Existen, a pesar de todo, en estos últimos cinco capítulos, momentos conmovedores, interrogantes acerca de las contradicciones del ser humano que es creador y a la vez producto de una cultura que lo organiza y lo reprime, una cultura que le da y le quita, le promete el oro y lo estafa. Momentos en que parece revivirse la magia de las primeras entregas con el encanto del trabajo actoral. Pero que se va disolviendo en la búsqueda de una “solución” y de respuestas pseudopsicológicas. La respuesta final parece ser: “no busquen tanto, se trata de un saqueo planeado por una estirpe de ladrones que debe ser fiel a sí misma”. Nos atrevemos a conjeturar que el personaje del Profesor, tal como se nos lo presentó, no podría concordar con este final, ¿qué diría del que puso en su boca el deseo de que su hijo sea ladrón? ¿Ese fue el sentido de los que tomaron la Casa de Papel? Lástima Profesor, te habíamos amado tanto...
Una “casa de papel” es como un “barco de papel”, tan vulnerables para servir de morada o transporte, pero tan potentes para generar emociones y fantasías bien reales. Podemos decir que la Casa de papel fue tomada dos veces, en esta última entrega, con este final, el planteo que movilizó al gran público se desvirtúa, se convierte en otra cosa, se banaliza. Subsiste la mística de los personajes, las escenas que capturan con su producción cuidada, la identificación con un grupo que se une en el objetivo común y lo defiende generando lazos de afecto y fidelidad. La idea de que tras el disfraz de Clark Kent existen simples ladrones, es la moralina que aparentemente se quiso evitar dándoles el “triunfo” de quedarse con el oro.

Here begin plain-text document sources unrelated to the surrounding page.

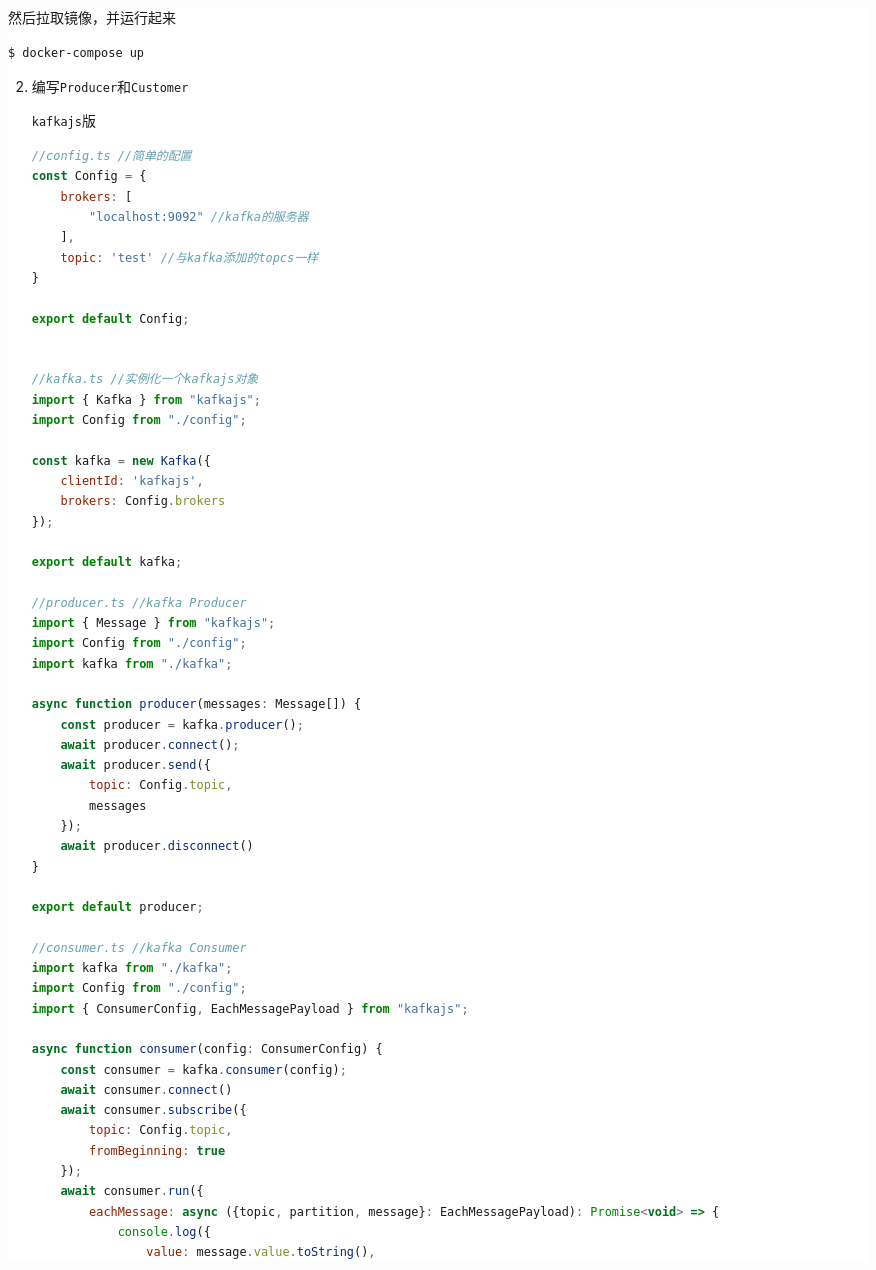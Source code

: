 然后拉取镜像，并运行起来

```bash
$ docker-compose up
```

2. 编写`Producer`和`Customer` 

   `kafkajs`版

   ```js
   //config.ts //简单的配置
   const Config = {
       brokers: [
           "localhost:9092" //kafka的服务器
       ],
       topic: 'test' //与kafka添加的topcs一样
   }
   
   export default Config;
   
   
   //kafka.ts //实例化一个kafkajs对象
   import { Kafka } from "kafkajs";
   import Config from "./config";
   
   const kafka = new Kafka({
       clientId: 'kafkajs',
       brokers: Config.brokers
   });
   
   export default kafka;
   
   //producer.ts //kafka Producer
   import { Message } from "kafkajs";
   import Config from "./config";
   import kafka from "./kafka";
   
   async function producer(messages: Message[]) {
       const producer = kafka.producer();
       await producer.connect();
       await producer.send({
           topic: Config.topic,
           messages
       });
       await producer.disconnect()
   }
   
   export default producer;
   
   //consumer.ts //kafka Consumer
   import kafka from "./kafka";
   import Config from "./config";
   import { ConsumerConfig, EachMessagePayload } from "kafkajs";
   
   async function consumer(config: ConsumerConfig) {
       const consumer = kafka.consumer(config);
       await consumer.connect()
       await consumer.subscribe({
           topic: Config.topic,
           fromBeginning: true
       });
       await consumer.run({
           eachMessage: async ({topic, partition, message}: EachMessagePayload): Promise<void> => {
               console.log({
                   value: message.value.toString(),
   ```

El final feliz no es que la banda se haya quedado con los lingotes (de hecho, se van sin ellos, cuyo encuentro es una excitante promesa) sino que se haya retomado, casi sin querer, el hilo del planteo inicial: el oro no tiene un valor de por sí, lo que nos mueve son creencias. Si lo que pensamos que son realidades materiales o naturales son creencias ficcionales, éstas podrían cuestionarse y por ende modificarse si las consideramos inconvenientes. Y la posibilidad de cambio puede resultar a veces perturbadora. Tal vez lo más honesto fuera decir que hay mejores y peores respuestas a las contradicciones humanas, pero no hay ninguna que cierre la brecha. Resulta inquietante reconocer que la diferencia entre buenas y malas acciones a veces no es tan clara, que lo que nos parece una realidad consistente es una consistente ilusión.
Diana Litvinoff es psicoanalista, Asociación Psicoanalítica Argentina.